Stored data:
- Opening Delimiter -

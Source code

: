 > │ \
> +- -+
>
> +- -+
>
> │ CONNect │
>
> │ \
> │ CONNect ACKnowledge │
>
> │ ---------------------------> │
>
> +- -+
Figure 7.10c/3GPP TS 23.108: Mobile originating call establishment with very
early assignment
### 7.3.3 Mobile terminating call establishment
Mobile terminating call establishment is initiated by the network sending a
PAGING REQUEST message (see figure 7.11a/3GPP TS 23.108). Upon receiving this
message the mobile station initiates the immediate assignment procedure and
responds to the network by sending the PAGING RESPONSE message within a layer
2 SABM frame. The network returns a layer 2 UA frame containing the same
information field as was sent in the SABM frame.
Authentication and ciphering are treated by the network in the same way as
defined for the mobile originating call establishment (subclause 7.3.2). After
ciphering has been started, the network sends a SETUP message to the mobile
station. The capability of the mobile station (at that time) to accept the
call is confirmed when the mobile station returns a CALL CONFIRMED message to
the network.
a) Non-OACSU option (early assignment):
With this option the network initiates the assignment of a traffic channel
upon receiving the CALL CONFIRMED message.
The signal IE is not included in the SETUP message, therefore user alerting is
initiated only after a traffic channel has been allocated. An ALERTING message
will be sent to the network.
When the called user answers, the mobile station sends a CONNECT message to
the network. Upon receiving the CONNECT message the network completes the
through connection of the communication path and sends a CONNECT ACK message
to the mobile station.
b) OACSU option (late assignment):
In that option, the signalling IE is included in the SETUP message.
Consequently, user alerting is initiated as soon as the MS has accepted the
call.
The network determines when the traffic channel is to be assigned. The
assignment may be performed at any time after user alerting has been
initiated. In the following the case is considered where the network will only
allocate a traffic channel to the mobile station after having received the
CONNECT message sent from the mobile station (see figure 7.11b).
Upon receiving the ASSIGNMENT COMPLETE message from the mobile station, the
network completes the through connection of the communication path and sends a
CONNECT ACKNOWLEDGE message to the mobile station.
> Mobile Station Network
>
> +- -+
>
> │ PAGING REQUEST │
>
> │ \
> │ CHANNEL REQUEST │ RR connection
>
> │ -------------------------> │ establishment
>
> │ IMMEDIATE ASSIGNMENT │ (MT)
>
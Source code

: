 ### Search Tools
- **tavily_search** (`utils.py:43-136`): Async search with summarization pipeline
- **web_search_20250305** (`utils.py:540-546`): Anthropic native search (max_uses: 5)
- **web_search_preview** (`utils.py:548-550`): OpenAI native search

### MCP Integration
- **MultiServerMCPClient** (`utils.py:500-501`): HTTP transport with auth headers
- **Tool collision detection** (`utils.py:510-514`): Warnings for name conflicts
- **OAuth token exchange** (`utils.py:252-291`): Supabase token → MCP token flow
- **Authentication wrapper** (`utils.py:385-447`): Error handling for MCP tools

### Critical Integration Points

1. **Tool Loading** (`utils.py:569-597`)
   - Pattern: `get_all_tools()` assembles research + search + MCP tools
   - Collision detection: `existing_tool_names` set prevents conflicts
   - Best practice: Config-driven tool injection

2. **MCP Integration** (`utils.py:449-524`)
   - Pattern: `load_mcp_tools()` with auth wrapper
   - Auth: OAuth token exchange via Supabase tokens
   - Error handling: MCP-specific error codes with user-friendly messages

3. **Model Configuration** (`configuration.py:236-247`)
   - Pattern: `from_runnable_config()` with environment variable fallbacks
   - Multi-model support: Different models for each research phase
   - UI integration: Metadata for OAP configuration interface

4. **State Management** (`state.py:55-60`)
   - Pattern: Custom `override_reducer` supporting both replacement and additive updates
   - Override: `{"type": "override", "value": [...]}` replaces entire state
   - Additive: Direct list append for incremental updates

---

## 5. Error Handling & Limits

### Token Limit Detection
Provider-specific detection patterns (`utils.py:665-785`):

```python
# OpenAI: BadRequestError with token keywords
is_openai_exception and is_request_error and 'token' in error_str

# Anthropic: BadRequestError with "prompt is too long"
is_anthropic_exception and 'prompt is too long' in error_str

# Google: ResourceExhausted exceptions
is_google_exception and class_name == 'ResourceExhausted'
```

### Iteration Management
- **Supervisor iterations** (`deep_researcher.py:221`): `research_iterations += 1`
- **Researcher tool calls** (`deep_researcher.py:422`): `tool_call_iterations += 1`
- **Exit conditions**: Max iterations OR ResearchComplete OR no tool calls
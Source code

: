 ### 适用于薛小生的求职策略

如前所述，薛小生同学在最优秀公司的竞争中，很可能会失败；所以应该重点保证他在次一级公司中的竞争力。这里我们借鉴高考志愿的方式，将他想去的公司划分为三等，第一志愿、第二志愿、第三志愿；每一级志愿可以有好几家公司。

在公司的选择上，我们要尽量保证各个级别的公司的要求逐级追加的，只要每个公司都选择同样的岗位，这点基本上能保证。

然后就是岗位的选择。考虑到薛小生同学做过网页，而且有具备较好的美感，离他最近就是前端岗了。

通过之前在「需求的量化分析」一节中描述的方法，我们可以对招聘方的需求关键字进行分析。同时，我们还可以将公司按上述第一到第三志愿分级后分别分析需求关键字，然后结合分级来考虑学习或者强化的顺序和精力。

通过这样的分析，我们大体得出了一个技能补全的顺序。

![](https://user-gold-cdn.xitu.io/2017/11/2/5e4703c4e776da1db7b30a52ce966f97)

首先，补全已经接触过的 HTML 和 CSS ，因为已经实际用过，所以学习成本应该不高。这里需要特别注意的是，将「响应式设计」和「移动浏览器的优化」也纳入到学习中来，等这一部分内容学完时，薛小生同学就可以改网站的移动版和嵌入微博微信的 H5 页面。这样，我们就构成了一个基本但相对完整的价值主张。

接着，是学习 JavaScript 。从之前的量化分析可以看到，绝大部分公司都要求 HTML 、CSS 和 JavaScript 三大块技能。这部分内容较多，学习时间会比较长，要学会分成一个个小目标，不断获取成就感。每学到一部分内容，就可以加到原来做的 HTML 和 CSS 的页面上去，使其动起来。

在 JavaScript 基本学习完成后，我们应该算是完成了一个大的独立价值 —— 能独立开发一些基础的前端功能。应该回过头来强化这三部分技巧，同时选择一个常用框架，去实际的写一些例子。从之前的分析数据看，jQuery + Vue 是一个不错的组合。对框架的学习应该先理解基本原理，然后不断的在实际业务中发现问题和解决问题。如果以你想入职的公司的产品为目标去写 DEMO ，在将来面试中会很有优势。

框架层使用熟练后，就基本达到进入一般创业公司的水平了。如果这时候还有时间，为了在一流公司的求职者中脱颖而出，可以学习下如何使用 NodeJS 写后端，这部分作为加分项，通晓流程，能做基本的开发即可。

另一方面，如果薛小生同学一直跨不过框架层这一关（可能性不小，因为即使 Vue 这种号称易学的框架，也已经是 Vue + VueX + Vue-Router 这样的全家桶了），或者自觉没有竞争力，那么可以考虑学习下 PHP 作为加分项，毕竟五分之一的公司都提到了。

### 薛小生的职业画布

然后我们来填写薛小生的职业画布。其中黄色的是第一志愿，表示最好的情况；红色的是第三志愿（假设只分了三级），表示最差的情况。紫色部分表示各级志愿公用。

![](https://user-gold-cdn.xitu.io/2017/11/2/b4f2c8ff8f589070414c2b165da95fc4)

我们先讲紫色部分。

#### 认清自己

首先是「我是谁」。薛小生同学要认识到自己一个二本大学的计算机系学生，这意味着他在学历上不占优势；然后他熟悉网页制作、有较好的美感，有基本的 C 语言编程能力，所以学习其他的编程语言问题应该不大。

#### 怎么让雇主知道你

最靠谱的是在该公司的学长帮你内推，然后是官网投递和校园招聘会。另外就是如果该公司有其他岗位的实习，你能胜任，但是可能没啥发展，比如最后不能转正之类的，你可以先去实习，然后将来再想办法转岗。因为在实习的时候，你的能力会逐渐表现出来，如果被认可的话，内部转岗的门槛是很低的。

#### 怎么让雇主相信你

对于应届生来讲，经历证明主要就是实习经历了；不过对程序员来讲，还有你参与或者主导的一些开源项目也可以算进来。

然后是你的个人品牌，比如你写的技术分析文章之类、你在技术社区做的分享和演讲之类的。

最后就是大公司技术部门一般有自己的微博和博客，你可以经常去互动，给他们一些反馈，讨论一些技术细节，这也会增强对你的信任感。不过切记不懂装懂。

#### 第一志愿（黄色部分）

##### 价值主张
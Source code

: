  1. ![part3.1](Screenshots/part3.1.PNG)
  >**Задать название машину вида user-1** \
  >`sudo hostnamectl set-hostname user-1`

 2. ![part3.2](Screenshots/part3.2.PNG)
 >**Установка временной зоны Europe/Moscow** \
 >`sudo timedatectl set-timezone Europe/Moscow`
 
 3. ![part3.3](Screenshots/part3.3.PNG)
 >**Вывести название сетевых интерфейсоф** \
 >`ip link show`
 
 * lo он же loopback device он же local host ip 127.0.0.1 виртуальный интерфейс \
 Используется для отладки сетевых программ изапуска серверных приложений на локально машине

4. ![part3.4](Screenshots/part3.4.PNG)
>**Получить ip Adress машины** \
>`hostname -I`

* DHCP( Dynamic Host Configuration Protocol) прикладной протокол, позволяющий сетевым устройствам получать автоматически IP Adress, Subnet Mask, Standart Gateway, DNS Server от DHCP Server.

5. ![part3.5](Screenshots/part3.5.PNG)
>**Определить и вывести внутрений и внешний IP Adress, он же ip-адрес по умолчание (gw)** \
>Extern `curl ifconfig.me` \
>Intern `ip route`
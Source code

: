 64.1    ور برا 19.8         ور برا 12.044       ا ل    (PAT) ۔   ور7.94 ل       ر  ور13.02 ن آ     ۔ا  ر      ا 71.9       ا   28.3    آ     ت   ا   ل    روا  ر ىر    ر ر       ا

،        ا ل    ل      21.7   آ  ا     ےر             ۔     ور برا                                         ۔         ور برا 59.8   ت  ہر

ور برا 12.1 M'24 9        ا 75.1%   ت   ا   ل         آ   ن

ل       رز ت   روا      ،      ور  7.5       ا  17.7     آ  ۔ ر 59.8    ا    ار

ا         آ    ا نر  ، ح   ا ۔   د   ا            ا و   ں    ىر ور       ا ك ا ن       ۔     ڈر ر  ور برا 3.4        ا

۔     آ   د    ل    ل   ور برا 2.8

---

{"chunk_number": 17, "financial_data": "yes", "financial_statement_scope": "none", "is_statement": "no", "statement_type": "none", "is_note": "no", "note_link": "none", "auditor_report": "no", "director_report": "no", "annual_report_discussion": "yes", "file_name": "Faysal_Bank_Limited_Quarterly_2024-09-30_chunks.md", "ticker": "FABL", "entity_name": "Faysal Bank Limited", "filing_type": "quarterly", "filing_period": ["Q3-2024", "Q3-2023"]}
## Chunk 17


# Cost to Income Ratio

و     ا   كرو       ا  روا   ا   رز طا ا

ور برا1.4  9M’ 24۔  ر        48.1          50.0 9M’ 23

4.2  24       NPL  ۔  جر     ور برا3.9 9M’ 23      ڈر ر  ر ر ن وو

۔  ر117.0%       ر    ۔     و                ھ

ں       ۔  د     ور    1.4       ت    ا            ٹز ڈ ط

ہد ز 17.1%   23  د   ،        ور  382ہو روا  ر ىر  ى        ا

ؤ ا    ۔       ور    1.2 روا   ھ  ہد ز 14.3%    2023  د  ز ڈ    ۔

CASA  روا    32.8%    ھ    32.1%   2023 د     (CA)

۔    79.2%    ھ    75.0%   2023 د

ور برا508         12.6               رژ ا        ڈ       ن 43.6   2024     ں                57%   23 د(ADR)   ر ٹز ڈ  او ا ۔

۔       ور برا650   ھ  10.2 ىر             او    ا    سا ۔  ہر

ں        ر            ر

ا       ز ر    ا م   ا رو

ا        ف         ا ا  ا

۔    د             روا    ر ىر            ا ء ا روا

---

- Closing Delimiter -

TASK DIRECTIONS> Return, word for word, every line from the top of the entries down to the line that holds "defined for the", both included.

COMPLETED EXERCISE>
Source code

: > │ \
> +- -+
>
> +- -+
>
> │ CONNect │
>
> │ \
> │ CONNect ACKnowledge │
>
> │ ---------------------------> │
>
> +- -+
Figure 7.10c/3GPP TS 23.108: Mobile originating call establishment with very
early assignment
### 7.3.3 Mobile terminating call establishment
Mobile terminating call establishment is initiated by the network sending a
PAGING REQUEST message (see figure 7.11a/3GPP TS 23.108). Upon receiving this
message the mobile station initiates the immediate assignment procedure and
responds to the network by sending the PAGING RESPONSE message within a layer
2 SABM frame. The network returns a layer 2 UA frame containing the same
information field as was sent in the SABM frame.
Authentication and ciphering are treated by the network in the same way as
defined for the mobile originating call establishment (subclause 7.3.2). After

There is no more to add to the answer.